As to whether or not this happens – that’s likely going to depend on the rate decision remaining on this week’s economic calendar. But – USD bulls can take solace from the fact that the FOMC pronouncement at the open of this year’s Jackson Hole doesn’t appear to be getting much run from bears; and when ‘good’ news (for bears) is quickly dismissed, that often means something else is going on. In this instance, that bigger-picture confluent support combined with aggressive oversold conditions may be the ‘what else’ element to recent price action.

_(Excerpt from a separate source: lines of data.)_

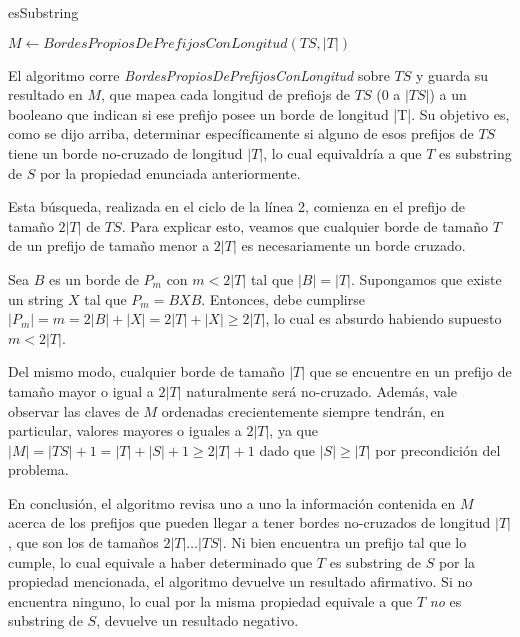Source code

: \bigskip

\begin{algorithm}[H]
	\caption{esSubstring}

	$M \gets \mathit{BordesPropiosDePrefijosConLongitud}(TS, |T|)$
	
	 {
		 {
		}
	}

\end{algorithm}

\bigskip

El algoritmo corre \textit{BordesPropiosDePrefijosConLongitud} sobre $TS$ y guarda su resultado en $M$, que mapea cada longitud de prefiojs de $TS$ ($0$ a $|TS|$) a un booleano que indican si ese prefijo posee un borde de longitud |T|. Su objetivo es, como se dijo arriba, determinar específicamente si alguno de esos prefijos de $TS$ tiene un borde no-cruzado de longitud $|T|$, lo cual equivaldría a que $T$ es substring de $S$ por la propiedad enunciada anteriormente.

Esta búsqueda, realizada en el ciclo de la línea 2, comienza en el prefijo de tamaño $2|T|$ de $TS$. Para explicar esto, veamos que cualquier borde de tamaño $T$ de un prefijo de tamaño menor a $2|T|$ es necesariamente un borde cruzado.

Sea $B$ es un borde de $P_m$ con $m < 2|T|$ tal que $|B| = |T|$. Supongamos que existe un string $X$ tal que $P_m = BXB$. Entonces, debe cumplirse $|P_m| = m = 2|B|+|X| = 2|T| + |X| \geq 2|T|$, lo cual es absurdo habiendo supuesto $m < 2|T|$.

Del mismo modo, cualquier borde de tamaño $|T|$ que se encuentre en un prefijo de tamaño mayor o igual a $2|T|$ naturalmente será no-cruzado. Además, vale observar las claves de $M$ ordenadas crecientemente siempre tendrán, en particular, valores mayores o iguales a $2|T|$, ya que $|M| = |TS|+1 = |T|+|S|+1 \geq 2|T| + 1$ dado que $|S| \geq |T|$ por precondición del problema.

En conclusión, el algoritmo revisa uno a uno la información contenida en $M$ acerca de los prefijos que pueden llegar a tener bordes no-cruzados de longitud $|T|$, que son los de tamaños $2|T| \dots |TS|$. Ni bien encuentra un prefijo tal que lo cumple, lo cual equivale a haber determinado que $T$ es substring de $S$ por la propiedad mencionada, el algoritmo devuelve un resultado afirmativo. Si no encuentra ninguno, lo cual por la misma propiedad equivale a que $T$ \textit{no} es substring de $S$, devuelve un resultado negativo.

EUR/USD has so far held resistance at the 1.2000 handle, and this Thursday’s ECB meeting could bring a large bearing on what directional move shows up next. Current supports appear around 1.1750 and then from around 1.1690-1.1709. Below that is potential for an air pocket that can run down towards the 1.1500 area.



Cable is now testing below a key psychological level and if bulls can’t hold it up here, there may be a bearish trend in the not-too-distant future. But – if buyers are able to hold support above the 1.3000 handle going into today’s US close, the door can remain open for bullish scenarios in the pair.



This has been an interesting pair. Two weeks ago USD/CAD was showing tendencies of a descending triangle with support showing around 1.3130-1.3150 while resistance was coming in at a series of lower-highs.

That triangle filled in and price action broke down, soon finding support around the 1.3000 spot on the chart as of last Tuesday. That has since led into a bullish reversal that’s seen a series of higher-highs and higher-lows post; and as shown during the webinar, USD/CAD appears to have even more topside trending potential than USD, itself, highlighting how that addition of CAD weakness could make for a stronger scenario of reversal potential.

Tomorrow’s Bank of Canada rate decision will likely loom large; and given the potential for a fresh trend, this can be an interesting area to investigate those themes in USD/CAD.